*** Records to use Section Begins ***
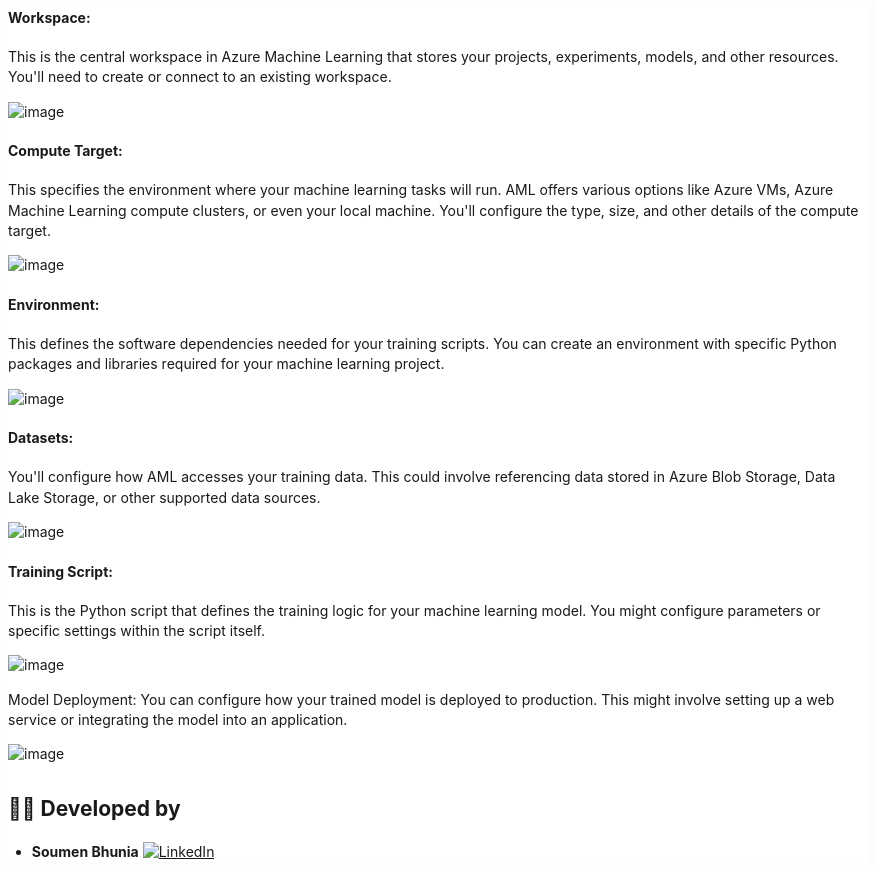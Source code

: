 
 #### Workspace:
This is the central workspace in Azure Machine Learning that stores your projects, experiments, models, and other resources. You'll need to create or connect to an existing workspace.

<img width="947" alt="image" src="https://github.com/Alpha-Soumen/FRTPROJECT/assets/156820375/7af8381a-5b6c-4d8c-a10d-c5dddde1e5aa">

#### Compute Target:
This specifies the environment where your machine learning tasks will run. AML offers various options like Azure VMs, Azure Machine Learning compute clusters, or even your local machine. You'll configure the type, size, and other details of the compute target.

<img width="938" alt="image" src="https://github.com/Alpha-Soumen/FRTPROJECT/assets/156820375/2e9446a4-4f88-4978-8e43-0fb3ab4dc72e">



#### Environment: 
This defines the software dependencies needed for your training scripts. You can create an environment with specific Python packages and libraries required for your machine learning project.

<img width="956" alt="image" src="https://github.com/Alpha-Soumen/FRTPROJECT/assets/156820375/b43aeb0b-8229-4da5-92b3-3d932adc51fc">

#### Datasets: 
You'll configure how AML accesses your training data. This could involve referencing data stored in Azure Blob Storage, Data Lake Storage, or other supported data sources.

<img width="703" alt="image" src="https://github.com/Alpha-Soumen/FRTPROJECT/assets/156820375/0872d307-ce1c-45b2-9a02-fc07f90a10c9">


#### Training Script:
This is the Python script that defines the training logic for your machine learning model. You might configure parameters or specific settings within the script itself.

<img width="959" alt="image" src="https://github.com/Alpha-Soumen/FRTPROJECT/assets/156820375/ef87487d-d53f-4bb1-94c1-90b58c3866b6">

Model Deployment: You can configure how your trained model is deployed to production. This might involve setting up a web service or integrating the model into an application.


<img width="952" alt="image" src="https://github.com/Alpha-Soumen/FRTPROJECT/assets/156820375/3c93544d-b6b3-4481-9fb9-e7d60ea00c9d">

   
## 👨‍💻 Developed by

* **Soumen Bhunia**
  [![LinkedIn](https://img.shields.io/badge/LinkedIn-blue?logo=linkedin)](https://www.linkedin.com/in/soumen-bhunia/)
*** Records to use Section Ends ***
What needs to be done
All lines that contain the word "involve" must be copied from the records above.

Result
You'll configure how AML accesses your training data. This could involve referencing data stored in Azure Blob Storage, Data Lake Storage, or other supported data sources.
Model Deployment: You can configure how your trained model is deployed to production. This might involve setting up a web service or integrating the model into an application.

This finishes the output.